Logging in Compliant ML
Owner | Approvers | Participants |
---|---|---|
Daniel Miller | Jeff Omhover | AML DS Team |
In many corporations, data scientists are working to build and train machine learning models under extremely strict compliance and privacy requirements. These can include:
- Being unable to directly access or view the customer data used to train a model.
- Being unable to run unsigned code against customer data, except possibly in specialized compute clusters with no network access and other hardening in place.
- All training logs removed, except possibly those starting with some fixed
prefix (e.g.,
SystemLog:
).
Machine learning is already a hard problem — building and training models under these constraints is even more difficult.

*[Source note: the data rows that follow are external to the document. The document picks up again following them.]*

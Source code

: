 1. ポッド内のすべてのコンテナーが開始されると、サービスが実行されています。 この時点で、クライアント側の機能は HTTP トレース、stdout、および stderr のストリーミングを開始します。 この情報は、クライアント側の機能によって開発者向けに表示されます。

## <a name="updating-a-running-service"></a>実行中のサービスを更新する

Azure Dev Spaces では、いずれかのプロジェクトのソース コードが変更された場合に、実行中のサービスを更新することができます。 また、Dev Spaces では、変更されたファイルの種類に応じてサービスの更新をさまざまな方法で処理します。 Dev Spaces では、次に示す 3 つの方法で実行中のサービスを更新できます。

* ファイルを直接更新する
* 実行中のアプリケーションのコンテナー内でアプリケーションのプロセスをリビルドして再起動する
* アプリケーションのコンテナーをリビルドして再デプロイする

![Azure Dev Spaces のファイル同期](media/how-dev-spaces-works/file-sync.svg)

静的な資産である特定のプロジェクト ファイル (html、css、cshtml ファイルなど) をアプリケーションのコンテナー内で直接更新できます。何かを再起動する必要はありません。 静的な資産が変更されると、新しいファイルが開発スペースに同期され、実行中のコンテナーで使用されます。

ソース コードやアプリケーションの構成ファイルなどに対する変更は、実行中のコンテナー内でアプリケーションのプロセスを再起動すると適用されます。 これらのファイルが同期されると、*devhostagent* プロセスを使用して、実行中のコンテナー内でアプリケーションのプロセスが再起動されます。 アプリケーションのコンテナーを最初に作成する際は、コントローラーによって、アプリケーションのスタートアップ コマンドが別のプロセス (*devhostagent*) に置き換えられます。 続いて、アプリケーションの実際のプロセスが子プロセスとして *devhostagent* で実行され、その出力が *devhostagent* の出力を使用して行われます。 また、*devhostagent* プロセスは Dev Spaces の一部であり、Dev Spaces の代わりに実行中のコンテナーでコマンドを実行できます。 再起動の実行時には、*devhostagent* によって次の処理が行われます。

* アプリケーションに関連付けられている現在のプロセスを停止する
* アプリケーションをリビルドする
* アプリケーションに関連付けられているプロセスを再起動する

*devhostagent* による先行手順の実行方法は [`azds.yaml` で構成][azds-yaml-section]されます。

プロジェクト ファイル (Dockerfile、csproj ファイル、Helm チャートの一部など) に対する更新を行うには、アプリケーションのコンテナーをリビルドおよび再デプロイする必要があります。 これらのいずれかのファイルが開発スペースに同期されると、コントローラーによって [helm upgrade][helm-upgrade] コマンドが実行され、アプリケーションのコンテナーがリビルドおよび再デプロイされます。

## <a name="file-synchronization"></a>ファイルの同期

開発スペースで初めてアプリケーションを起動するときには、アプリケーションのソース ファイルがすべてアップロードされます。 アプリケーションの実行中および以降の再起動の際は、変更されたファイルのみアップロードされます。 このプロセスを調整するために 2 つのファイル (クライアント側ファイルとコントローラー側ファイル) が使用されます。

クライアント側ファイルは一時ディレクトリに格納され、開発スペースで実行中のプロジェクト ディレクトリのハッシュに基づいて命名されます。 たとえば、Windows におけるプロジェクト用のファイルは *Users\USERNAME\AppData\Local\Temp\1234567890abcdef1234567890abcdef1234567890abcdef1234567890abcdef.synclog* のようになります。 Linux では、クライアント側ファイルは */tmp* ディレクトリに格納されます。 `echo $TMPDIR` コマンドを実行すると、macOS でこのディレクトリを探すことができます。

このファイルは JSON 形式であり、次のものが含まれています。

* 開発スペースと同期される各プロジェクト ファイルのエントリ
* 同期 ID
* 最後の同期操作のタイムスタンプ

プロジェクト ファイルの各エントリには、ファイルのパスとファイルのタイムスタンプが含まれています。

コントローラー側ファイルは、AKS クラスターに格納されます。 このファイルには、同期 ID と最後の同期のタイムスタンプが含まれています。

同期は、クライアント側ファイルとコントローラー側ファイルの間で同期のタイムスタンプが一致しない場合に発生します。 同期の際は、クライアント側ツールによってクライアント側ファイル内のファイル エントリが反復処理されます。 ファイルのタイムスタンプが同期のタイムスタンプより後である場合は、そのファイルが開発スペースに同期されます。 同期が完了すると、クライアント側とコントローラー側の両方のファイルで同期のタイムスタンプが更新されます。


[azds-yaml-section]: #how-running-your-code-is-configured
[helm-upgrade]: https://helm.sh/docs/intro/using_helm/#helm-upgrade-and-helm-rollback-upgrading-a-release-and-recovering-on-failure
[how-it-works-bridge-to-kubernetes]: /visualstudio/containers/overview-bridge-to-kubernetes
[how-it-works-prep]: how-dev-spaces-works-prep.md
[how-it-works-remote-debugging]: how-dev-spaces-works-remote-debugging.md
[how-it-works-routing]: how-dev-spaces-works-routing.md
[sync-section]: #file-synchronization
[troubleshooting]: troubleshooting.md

This RFC (Request For Comment) proposes the code patterns and expected behavior of a to-be-written logging utility for compliant machine learning. It begins by outlining the requirements this utility would need to satisfy, then gives a concrete proposal with sample code. It proceeds to outline some alternatives, along with known risks of the proposal.
The following topics are out of scope for this RFC:
- How to implement the proposed behavior. It considers only usage patterns and the intended behavior of the logging utility library.
- Compliant argument parsing.
- Compliant exception handling (how to keep and prefix the stack trace and exception type, while scrubbing exception messages).
- Languages besides Python.
Requirements
Every call to log a message should be forced to include information on whether
the message is "safe" (does not contain any customer or sensitive data). If the
message is safe, the log line should be mutated to contain a configurable
prefix (e.g., SystemLog:
).
The default behavior of this library should be to not add the "don't scrub" prefix. It should only add that prefix if a conscious decision has been made, possibly by choosing a different method name or parameter value.
This library should not rely on users naming variables "well". That is, if a
user accidentally names a logger safeLogger
, there should be no data leak if
that logger was not pre-configured on some special way.
Code which consumes this library should have the same "look and feel" as code
consuming the Python standard library's
logging
module.
This entire document relies on the assumption that the filtering mechanism looks for a specific prefix in log lines.
Proposal
I propose that the existing logging paradigm in Python be mostly unchanged, with the following small differences:
- Calls to
getLogger
must include asafe_prefix
parameter.- Open question: should this be more flexible, e.g. a callable or dictionary mapping data categories to prefixes or format strings?
- Calls to
logger.*
have a new optional parameter taking enum values. The default value isCONTAINS_PRIVATE_DATA
, i.e. if this parameter is not explicitly provided the "safe" prefix will not be added.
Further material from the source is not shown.